#### Work to be completed:
Copy the records below character for character.

#### Records for processing:

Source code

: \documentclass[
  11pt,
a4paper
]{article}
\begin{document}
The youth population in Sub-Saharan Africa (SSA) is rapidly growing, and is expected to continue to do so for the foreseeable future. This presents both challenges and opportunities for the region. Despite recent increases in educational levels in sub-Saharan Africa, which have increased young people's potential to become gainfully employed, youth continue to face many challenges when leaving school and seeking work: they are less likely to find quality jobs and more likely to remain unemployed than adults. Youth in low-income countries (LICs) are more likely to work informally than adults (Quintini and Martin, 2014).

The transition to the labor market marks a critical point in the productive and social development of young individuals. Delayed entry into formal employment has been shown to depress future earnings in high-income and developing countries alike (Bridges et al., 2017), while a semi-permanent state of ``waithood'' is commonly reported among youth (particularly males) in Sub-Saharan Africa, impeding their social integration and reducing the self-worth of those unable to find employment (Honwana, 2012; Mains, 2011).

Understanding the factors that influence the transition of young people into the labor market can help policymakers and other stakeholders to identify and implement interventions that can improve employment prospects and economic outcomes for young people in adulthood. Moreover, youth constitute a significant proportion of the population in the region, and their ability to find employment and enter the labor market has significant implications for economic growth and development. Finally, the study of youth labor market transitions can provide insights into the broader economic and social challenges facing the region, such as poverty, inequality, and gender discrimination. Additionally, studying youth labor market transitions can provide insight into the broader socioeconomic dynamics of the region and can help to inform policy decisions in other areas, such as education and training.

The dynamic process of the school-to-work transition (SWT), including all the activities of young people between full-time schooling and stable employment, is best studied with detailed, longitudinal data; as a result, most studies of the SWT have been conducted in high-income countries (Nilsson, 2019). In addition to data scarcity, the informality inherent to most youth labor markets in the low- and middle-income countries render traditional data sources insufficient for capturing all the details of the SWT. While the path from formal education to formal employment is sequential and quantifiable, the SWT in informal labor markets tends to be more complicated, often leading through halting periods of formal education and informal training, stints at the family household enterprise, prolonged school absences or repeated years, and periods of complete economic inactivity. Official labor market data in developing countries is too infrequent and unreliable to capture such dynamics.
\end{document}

#### Result for this task:
Source code

: \documentclass[
  11pt,
a4paper
]{article}
\begin{document}
The youth population in Sub-Saharan Africa (SSA) is rapidly growing, and is expected to continue to do so for the foreseeable future. This presents both challenges and opportunities for the region. Despite recent increases in educational levels in sub-Saharan Africa, which have increased young people's potential to become gainfully employed, youth continue to face many challenges when leaving school and seeking work: they are less likely to find quality jobs and more likely to remain unemployed than adults. Youth in low-income countries (LICs) are more likely to work informally than adults (Quintini and Martin, 2014).

The transition to the labor market marks a critical point in the productive and social development of young individuals. Delayed entry into formal employment has been shown to depress future earnings in high-income and developing countries alike (Bridges et al., 2017), while a semi-permanent state of ``waithood'' is commonly reported among youth (particularly males) in Sub-Saharan Africa, impeding their social integration and reducing the self-worth of those unable to find employment (Honwana, 2012; Mains, 2011).

Understanding the factors that influence the transition of young people into the labor market can help policymakers and other stakeholders to identify and implement interventions that can improve employment prospects and economic outcomes for young people in adulthood. Moreover, youth constitute a significant proportion of the population in the region, and their ability to find employment and enter the labor market has significant implications for economic growth and development. Finally, the study of youth labor market transitions can provide insights into the broader economic and social challenges facing the region, such as poverty, inequality, and gender discrimination. Additionally, studying youth labor market transitions can provide insight into the broader socioeconomic dynamics of the region and can help to inform policy decisions in other areas, such as education and training.

The dynamic process of the school-to-work transition (SWT), including all the activities of young people between full-time schooling and stable employment, is best studied with detailed, longitudinal data; as a result, most studies of the SWT have been conducted in high-income countries (Nilsson, 2019). In addition to data scarcity, the informality inherent to most youth labor markets in the low- and middle-income countries render traditional data sources insufficient for capturing all the details of the SWT. While the path from formal education to formal employment is sequential and quantifiable, the SWT in informal labor markets tends to be more complicated, often leading through halting periods of formal education and informal training, stints at the family household enterprise, prolonged school absences or repeated years, and periods of complete economic inactivity. Official labor market data in developing countries is too infrequent and unreliable to capture such dynamics.
\end{document}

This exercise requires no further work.